I took some me time away from the confirmation hearings for Sonya Sotomayor. I reviewed the proceedings courtesy of CSPAN, whom I thank for helping me to keep informed. And this topic was so important for me to understand.
On July 17, apparently, she answered a question from one of Senator Orrin Hatche’s constituents from Utah concerning the role of the court. The question asked; if she saw the courts, particularly the Supreme Court, as an institution for resolving perceived social injustices, inequities and disadvantages.
Her response was tremendous.
“No, that’s not the role of the courts. The role of the courts is to interpret the law as Congress writes it. It may be the effect in a particular situation that the court doing that, and giving effect the Congress intent, it has that outcome. But it’s not the role of the judge to create that outcome. It’s to interpret what Congress is doing and do what Congress wants.”
…do what Congress wants? Even if it is unconstitutional?
When asked whether the Constitution, as written, has precedence over modern court decisions, she responded, “The intent of the founders were set forth in the Constitution. They created the words; they created the document. It is their words that is the most important aspect of judging. You follow what they said in their words and you apply it to the facts you’re looking at.”
How profound. The Second Amendment is very clear especially in light of the ancillary documentation, i.e. the Federalist Papers. You Anti-Federalist guys don’t even go there!

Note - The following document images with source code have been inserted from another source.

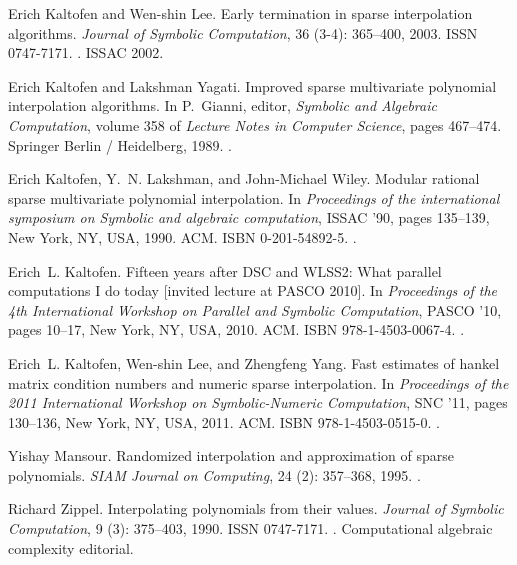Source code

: \documentclass[letterpaper,10pt]{article}
\begin{document}
\begin{thebibliography}{21}
Erich Kaltofen and {Wen-shin} Lee.
\newblock Early termination in sparse interpolation algorithms.
\newblock \emph{Journal of Symbolic Computation}, 36 (3-4):
  365--400, 2003.
\newblock ISSN 0747-7171.
\newblock {}.
\newblock ISSAC 2002.

Erich Kaltofen and Lakshman Yagati.
\newblock Improved sparse multivariate polynomial interpolation algorithms.
\newblock In P.~Gianni, editor, \emph{Symbolic and Algebraic Computation},
  volume 358 of \emph{Lecture Notes in Computer Science}, pages 467--474.
  Springer Berlin / Heidelberg, 1989.
\newblock {}.

Erich Kaltofen, Y.~N. Lakshman, and John-Michael Wiley.
\newblock Modular rational sparse multivariate polynomial interpolation.
\newblock In \emph{Proceedings of the international symposium on Symbolic and
  algebraic computation}, ISSAC '90, pages 135--139, New York, NY, USA, 1990.
  ACM.
\newblock ISBN 0-201-54892-5.
\newblock {}.

Erich~L. Kaltofen.
\newblock Fifteen years after {DSC} and {WLSS2}: {W}hat parallel computations
  {I} do today [invited lecture at {PASCO} 2010].
\newblock In \emph{Proceedings of the 4th International Workshop on Parallel
  and Symbolic Computation}, PASCO '10, pages 10--17, New York, NY, USA, 2010.
  ACM.
\newblock ISBN 978-1-4503-0067-4.
\newblock {}.

Erich~L. Kaltofen, Wen-shin Lee, and Zhengfeng Yang.
\newblock Fast estimates of hankel matrix condition numbers and numeric sparse
  interpolation.
\newblock In \emph{Proceedings of the 2011 International Workshop on
  Symbolic-Numeric Computation}, SNC '11, pages 130--136, New York, NY, USA,
  2011. ACM.
\newblock ISBN 978-1-4503-0515-0.
\newblock {}.

Yishay Mansour.
\newblock Randomized interpolation and approximation of sparse polynomials.
\newblock \emph{SIAM Journal on Computing}, 24 (2): 357--368,
  1995.
\newblock {}.

Richard Zippel.
\newblock Interpolating polynomials from their values.
\newblock \emph{Journal of Symbolic Computation}, 9 (3):
  375--403, 1990.
\newblock ISSN 0747-7171.
\newblock {}.
\newblock Computational algebraic complexity editorial.

\end{thebibliography}
\end{document}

But, let’s rewind to July 14th, because I did. There, Senator Hatch noted that, in Supreme Court decisions, the Second Amendment was placed in the same category as the First and Fourth amendments as fundamental rights that the Constitution merely solidified in writing. He asked the nominee, “Now do you believe that the First Amendment rights, such as the right to freely exercise religion, the freedom of speech or the press are fundamental rights?”
Now, here is where it gets fun-da-mental.
“Those rights have been incorporated against the states, the states must comply with them. So in… to the extent that the court has held that… then they are, they have been deemed fundamental as that term is understood legally.”
I admit that I am hazy on just what she said. But is clear that it is one of the mounting reasons that the English language must be taught in schools; particularly law schools. Any of ya’ll big time counselors are welcome to help out this po’ ol’ country boy that can’t ‘ford law school on this one. It seems that what is meant, here, is that the Supreme Court has decisions that, in one way or another, specify that the First Amendment is a fundamental right. Therefore, that amendment is “incorporated” to the states and they must comply. I am guessing that they never made a decision that specifically stated that the Second Amendment is a fundamental right. Therefore, they are not “incorporated,” therefore, state and local governments don’t have to comply and can take your rights in those specific areas—especially the Second Amendment—away.
If the Senator will yield a few minutes of his time to the Peon from Arizona, I would like to ask where are these rights “incorporated?” Sotomeyer, herself, noted that the founding fathers wrote the words and the document, so their words should carry more weight. Did they “incorporate” any fundamental rights? I believe that they are “incorporated” in The Bill of Rights.
With logic like that, I hope the Supreme Court has “incorporated” the Tenth Amendment. They certainly haven’t “incorporated” the Ninth.
The enumeration in the Constitution, of certain rights, shall not be construed to deny or disparage others retained by the people.